[Opening THE DATA section]

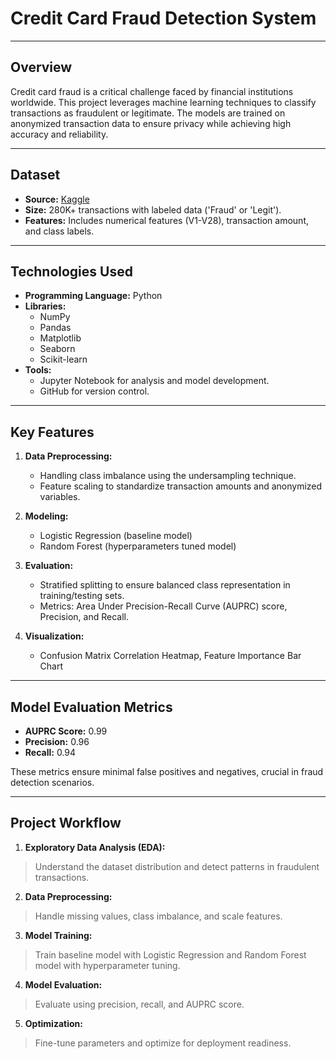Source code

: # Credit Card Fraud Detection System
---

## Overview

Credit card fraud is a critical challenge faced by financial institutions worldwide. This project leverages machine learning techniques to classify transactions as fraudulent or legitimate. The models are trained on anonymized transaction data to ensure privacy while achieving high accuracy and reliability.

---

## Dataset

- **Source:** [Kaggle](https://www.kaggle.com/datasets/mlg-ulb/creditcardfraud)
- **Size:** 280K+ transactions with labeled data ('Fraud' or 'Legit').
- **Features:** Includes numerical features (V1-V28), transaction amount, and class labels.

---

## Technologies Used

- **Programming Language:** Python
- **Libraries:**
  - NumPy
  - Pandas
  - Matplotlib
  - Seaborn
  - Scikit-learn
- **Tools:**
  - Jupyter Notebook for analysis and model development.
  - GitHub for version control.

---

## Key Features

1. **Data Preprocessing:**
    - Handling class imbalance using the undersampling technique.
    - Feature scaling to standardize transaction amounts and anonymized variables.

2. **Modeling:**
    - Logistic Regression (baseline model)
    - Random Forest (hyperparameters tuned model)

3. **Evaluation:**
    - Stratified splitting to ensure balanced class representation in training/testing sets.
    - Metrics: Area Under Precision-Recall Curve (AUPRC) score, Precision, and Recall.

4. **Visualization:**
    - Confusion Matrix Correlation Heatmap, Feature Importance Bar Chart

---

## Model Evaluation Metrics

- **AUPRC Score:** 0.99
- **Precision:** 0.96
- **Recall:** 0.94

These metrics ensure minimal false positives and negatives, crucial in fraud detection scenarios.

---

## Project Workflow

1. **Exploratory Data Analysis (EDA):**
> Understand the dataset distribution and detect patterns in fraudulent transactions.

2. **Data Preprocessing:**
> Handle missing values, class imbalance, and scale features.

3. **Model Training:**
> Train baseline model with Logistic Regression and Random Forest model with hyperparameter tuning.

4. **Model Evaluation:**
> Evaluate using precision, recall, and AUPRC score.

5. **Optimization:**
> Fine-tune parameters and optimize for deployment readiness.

[Closing THE DATA section]
[Opening THE DATA section]

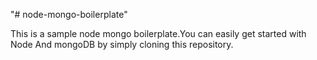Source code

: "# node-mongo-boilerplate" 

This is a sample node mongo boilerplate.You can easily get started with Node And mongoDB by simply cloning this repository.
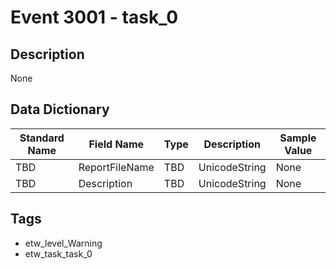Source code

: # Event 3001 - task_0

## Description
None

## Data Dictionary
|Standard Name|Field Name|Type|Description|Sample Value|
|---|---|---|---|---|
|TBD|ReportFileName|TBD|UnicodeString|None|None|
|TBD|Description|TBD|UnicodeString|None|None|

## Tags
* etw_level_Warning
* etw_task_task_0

[Closing THE DATA section]

> **PROBLEM REQUIREMENTS**: From the data above, return every line from the line that has "and scale features." up to and including the line that has "for deployment readiness.", exactly.

> **TASK OUTPUT**:
> Handle missing values, class imbalance, and scale features.

3. **Model Training:**
> Train baseline model with Logistic Regression and Random Forest model with hyperparameter tuning.

4. **Model Evaluation:**
> Evaluate using precision, recall, and AUPRC score.

5. **Optimization:**
> Fine-tune parameters and optimize for deployment readiness.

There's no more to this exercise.